# EXERCISE DATA
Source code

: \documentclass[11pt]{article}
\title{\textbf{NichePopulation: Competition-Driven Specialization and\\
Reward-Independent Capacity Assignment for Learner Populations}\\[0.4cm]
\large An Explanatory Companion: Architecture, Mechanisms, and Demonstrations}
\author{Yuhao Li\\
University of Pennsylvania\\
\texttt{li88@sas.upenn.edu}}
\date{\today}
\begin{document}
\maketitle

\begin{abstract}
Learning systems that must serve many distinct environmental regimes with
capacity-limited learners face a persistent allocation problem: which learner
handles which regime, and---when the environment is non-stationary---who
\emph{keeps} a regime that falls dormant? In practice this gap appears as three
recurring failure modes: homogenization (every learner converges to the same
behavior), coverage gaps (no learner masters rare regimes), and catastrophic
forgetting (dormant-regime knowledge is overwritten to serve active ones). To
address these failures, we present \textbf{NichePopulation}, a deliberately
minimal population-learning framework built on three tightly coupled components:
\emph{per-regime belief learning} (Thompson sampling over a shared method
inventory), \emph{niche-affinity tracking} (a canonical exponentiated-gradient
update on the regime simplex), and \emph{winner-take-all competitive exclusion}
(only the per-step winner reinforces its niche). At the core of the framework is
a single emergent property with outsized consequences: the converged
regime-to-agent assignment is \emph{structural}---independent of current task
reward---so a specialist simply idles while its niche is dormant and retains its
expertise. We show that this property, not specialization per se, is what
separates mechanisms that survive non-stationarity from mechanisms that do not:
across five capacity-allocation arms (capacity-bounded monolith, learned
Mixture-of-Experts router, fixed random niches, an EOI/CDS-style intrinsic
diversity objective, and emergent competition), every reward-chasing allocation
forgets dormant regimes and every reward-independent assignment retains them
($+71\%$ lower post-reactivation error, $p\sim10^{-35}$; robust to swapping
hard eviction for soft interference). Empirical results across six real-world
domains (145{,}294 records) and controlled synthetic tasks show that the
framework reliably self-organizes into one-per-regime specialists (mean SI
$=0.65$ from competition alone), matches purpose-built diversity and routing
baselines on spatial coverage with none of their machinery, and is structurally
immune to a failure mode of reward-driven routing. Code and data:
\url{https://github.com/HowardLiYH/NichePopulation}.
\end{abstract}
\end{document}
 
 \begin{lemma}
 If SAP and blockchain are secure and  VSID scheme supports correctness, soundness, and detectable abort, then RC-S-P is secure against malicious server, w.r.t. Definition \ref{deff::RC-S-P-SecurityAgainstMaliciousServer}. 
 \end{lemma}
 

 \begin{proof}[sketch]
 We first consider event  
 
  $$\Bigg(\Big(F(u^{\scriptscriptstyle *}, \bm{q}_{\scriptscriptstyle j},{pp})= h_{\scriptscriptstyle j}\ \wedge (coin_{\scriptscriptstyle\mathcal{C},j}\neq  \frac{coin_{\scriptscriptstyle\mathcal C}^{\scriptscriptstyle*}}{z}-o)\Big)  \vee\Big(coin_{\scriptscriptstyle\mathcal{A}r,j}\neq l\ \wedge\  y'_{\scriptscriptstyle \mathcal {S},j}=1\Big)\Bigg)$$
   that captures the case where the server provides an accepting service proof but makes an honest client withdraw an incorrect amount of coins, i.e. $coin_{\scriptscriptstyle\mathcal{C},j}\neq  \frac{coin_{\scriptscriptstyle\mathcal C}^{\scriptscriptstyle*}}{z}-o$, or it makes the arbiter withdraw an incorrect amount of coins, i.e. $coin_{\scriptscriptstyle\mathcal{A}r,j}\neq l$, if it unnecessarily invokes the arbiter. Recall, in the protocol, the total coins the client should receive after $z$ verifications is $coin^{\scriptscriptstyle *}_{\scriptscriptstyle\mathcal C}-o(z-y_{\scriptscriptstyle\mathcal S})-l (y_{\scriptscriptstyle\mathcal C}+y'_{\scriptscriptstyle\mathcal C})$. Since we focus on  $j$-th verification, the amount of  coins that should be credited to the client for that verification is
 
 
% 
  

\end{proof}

# EXERCISE AIM
Taking the material above, extract exactly and only the lines from the line with "regime-to-agent assignment is" to the line with "forgets dormant regimes", inclusive of both.

# ANSWER TO THE PROBLEM
regime-to-agent assignment is \emph{structural}---independent of current task
reward---so a specialist simply idles while its niche is dormant and retains its
expertise. We show that this property, not specialization per se, is what
separates mechanisms that survive non-stationarity from mechanisms that do not:
across five capacity-allocation arms (capacity-bounded monolith, learned
Mixture-of-Experts router, fixed random niches, an EOI/CDS-style intrinsic
diversity objective, and emergent competition), every reward-chasing allocation
forgets dormant regimes and every reward-independent assignment retains them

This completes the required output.